Keep entries terse — a human skims these daily.
```markdown
## oss-sec
- **CVE-2026-1234** — https://www.openwall.com/lists/oss-security/2026/04/18/3
New Intel transient-execution bug "Foo" disclosed today; affects
Redwood Cove cores, microcode fix pending. Not yet covered by this
repo (grepped for CVE-2026-1234 and "Foo" — no matches).
## phoronix
- https://www.phoronix.com/news/Some-Article
Linux 7.2 drops a compiler-target flag; unrelated to CPU side channels.
```
If a bucket has no items, write the file with a single line
`(no new items in this window)` so it is obvious the job ran.
### Run summary
Append this block to the **tocheck** file (creating it if empty):
```markdown
## Run summary
- SCAN_DATE: <value>
- window cutoff: <computed cutoff>
- prior state size: <N> entries, last_run=<value>
- per-source new item counts: phoronix=<n>, oss-sec=<n>, lwn=<n>, ...
- fetch failures: <list, or "none">
- total classified this run: toimplement=<n>, tocheck=<n>, unrelated=<n>
```
### State update
Rewrite `state/seen.json` with:
- `last_run` = `SCAN_DATE`
- `seen` = union of (pruned prior `seen`) (all items classified this
run, keyed by stable ID, with `{bucket, seen_at=SCAN_DATE, source, cve?}`)
Pruning (keep state bounded): drop any entry whose `seen_at` is older
than 30 days before `SCAN_DATE`. The workflow step also does this as
a safety net, but do it here too so the in-memory view is consistent.
## Guardrails
- Do NOT modify any repo source code. Only write the three markdown
output files and `state/seen.json`.
- Do NOT create commits, branches, or PRs.

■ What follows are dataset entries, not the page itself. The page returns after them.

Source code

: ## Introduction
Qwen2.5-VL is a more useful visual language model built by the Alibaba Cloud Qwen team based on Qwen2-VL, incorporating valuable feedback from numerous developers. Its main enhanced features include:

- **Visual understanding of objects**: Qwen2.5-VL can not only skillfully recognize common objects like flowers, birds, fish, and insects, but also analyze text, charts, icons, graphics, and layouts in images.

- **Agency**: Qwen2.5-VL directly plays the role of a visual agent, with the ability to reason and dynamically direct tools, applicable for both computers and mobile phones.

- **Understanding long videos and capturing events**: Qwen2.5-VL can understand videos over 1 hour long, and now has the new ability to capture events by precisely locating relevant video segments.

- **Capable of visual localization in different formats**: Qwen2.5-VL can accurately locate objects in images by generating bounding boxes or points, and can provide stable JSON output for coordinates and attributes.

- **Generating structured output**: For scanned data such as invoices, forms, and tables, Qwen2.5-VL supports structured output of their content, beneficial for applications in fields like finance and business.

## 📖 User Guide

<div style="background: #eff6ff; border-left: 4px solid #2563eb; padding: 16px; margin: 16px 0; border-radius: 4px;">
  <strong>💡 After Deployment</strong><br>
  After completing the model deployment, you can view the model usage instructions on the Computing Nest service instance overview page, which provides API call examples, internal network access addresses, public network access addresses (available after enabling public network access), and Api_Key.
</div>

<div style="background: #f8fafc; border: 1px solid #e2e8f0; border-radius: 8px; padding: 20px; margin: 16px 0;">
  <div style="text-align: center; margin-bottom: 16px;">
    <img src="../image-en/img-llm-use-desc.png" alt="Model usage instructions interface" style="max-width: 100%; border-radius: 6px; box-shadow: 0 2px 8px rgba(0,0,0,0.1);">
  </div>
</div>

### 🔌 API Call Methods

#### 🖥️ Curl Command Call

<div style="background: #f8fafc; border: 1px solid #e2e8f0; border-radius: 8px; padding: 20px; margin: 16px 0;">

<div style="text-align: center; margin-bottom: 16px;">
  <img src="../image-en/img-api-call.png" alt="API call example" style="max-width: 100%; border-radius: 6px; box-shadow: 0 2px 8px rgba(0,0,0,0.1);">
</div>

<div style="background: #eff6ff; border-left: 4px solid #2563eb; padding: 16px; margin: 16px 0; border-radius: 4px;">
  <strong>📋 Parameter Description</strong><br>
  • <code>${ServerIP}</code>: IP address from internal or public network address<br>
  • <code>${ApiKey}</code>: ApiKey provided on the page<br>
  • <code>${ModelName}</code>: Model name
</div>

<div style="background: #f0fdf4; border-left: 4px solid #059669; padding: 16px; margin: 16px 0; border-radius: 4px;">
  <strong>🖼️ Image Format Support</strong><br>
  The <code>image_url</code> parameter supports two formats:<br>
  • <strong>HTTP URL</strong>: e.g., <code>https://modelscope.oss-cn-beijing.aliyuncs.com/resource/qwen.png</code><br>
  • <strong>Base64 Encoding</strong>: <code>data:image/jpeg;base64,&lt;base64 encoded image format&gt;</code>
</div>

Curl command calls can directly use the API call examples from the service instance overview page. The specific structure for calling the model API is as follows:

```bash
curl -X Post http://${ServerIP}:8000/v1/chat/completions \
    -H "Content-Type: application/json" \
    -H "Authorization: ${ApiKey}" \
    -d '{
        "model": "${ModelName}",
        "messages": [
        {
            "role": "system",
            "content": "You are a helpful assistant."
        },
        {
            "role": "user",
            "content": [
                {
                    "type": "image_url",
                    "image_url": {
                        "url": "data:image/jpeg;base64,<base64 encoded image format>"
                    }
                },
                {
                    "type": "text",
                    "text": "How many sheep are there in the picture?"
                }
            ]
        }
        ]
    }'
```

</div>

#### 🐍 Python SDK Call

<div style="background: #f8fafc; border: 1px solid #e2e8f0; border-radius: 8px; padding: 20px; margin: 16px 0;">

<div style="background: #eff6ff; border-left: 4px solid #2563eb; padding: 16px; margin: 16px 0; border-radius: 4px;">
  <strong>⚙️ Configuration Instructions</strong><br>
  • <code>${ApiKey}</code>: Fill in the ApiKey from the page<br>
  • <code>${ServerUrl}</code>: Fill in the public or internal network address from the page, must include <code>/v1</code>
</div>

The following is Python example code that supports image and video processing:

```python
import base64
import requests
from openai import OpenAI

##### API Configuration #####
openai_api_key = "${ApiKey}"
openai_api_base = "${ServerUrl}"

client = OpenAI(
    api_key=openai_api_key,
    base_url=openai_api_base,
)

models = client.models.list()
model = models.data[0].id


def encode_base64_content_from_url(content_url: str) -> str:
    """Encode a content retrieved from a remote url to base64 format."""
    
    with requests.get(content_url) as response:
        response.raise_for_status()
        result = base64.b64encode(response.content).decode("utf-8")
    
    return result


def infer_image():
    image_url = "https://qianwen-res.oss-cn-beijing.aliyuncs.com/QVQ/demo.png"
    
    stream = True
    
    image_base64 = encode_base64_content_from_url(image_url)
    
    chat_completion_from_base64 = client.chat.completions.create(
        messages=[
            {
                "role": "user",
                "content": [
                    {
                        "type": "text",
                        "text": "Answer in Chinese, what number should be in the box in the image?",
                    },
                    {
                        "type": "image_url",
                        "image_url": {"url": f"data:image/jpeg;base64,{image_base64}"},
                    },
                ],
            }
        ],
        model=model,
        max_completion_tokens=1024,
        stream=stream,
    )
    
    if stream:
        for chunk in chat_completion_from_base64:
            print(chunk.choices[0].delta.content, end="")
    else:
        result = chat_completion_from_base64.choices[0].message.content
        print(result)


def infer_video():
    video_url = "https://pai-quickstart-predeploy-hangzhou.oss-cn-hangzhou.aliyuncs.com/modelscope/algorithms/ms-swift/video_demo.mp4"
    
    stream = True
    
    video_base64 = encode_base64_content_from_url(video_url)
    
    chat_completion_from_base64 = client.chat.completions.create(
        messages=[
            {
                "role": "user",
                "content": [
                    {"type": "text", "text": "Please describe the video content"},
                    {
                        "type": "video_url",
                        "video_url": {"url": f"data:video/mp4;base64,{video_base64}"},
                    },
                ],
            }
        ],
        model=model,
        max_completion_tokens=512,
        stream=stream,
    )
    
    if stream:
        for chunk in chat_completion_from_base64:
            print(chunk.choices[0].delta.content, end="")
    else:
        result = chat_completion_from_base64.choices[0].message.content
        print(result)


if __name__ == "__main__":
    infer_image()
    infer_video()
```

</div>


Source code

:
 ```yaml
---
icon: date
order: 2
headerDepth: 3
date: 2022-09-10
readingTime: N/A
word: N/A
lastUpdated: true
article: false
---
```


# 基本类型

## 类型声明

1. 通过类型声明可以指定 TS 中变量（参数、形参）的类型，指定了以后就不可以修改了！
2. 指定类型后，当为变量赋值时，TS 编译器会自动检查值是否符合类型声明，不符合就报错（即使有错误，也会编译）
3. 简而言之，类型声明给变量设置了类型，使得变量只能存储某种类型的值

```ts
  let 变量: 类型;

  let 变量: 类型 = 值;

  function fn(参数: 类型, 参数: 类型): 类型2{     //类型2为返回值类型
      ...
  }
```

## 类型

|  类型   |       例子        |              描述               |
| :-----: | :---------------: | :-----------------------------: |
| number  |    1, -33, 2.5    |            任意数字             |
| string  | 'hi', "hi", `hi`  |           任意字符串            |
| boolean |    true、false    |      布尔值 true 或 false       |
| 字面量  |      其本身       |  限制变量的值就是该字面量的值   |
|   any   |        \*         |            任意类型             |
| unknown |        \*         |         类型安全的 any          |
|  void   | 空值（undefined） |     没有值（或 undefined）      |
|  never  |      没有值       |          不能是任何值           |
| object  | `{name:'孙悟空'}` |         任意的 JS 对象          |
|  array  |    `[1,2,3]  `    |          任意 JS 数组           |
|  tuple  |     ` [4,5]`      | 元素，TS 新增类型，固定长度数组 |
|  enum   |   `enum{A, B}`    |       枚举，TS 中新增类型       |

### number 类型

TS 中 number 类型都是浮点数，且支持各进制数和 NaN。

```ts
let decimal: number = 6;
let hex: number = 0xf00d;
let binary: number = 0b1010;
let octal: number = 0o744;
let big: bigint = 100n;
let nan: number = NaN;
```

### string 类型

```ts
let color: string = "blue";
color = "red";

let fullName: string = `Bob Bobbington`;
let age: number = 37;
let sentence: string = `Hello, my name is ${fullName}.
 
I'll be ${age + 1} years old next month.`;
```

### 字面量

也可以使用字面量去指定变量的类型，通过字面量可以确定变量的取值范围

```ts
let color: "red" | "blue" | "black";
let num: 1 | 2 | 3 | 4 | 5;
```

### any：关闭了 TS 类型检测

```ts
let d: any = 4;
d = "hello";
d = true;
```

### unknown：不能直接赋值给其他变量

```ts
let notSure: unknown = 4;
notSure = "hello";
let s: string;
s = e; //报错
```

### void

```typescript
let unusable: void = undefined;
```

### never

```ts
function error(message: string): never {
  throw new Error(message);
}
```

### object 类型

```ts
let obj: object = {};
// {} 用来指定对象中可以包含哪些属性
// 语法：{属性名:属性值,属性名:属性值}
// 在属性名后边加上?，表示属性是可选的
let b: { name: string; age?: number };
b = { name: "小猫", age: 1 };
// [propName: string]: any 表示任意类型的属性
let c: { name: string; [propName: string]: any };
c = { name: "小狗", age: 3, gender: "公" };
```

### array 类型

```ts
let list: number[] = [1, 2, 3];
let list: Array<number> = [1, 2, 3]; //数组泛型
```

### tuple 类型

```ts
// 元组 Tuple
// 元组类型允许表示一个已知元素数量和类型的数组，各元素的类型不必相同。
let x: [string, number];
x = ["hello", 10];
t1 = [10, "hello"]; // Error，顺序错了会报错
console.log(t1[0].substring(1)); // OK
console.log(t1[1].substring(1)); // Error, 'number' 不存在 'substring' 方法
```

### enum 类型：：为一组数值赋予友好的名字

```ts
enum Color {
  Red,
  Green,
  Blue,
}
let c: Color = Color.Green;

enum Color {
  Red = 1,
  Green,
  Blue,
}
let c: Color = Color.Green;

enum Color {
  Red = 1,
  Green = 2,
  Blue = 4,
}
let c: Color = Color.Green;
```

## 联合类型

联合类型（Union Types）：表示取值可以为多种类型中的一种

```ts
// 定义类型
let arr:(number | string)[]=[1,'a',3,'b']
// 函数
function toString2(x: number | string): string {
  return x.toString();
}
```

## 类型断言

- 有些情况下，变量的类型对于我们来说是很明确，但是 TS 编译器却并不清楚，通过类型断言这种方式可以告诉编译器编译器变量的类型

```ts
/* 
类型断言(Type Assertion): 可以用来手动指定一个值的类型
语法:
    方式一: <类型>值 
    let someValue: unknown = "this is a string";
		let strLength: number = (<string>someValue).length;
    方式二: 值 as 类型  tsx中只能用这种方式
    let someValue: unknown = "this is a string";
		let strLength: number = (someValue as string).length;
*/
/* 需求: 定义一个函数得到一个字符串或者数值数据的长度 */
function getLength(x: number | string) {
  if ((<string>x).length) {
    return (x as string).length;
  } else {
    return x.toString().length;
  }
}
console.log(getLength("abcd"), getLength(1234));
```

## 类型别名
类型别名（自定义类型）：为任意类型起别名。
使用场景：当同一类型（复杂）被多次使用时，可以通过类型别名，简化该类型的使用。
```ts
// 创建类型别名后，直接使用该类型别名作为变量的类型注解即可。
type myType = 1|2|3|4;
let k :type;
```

- Do NOT call any tool that posts externally (Slack, GitHub comments,
issues, email, etc.).
- Do NOT follow links off-site for deeper investigation unless strictly
needed to resolve a `tocheck` ambiguity — budget of at most 5 such
follow-ups per run.
- If a source returns unexpectedly large content, truncate to the first
~200 items before parsing.
- If total runtime exceeds 15 minutes, finish whatever you can,
write partial outputs, and note it in the run summary.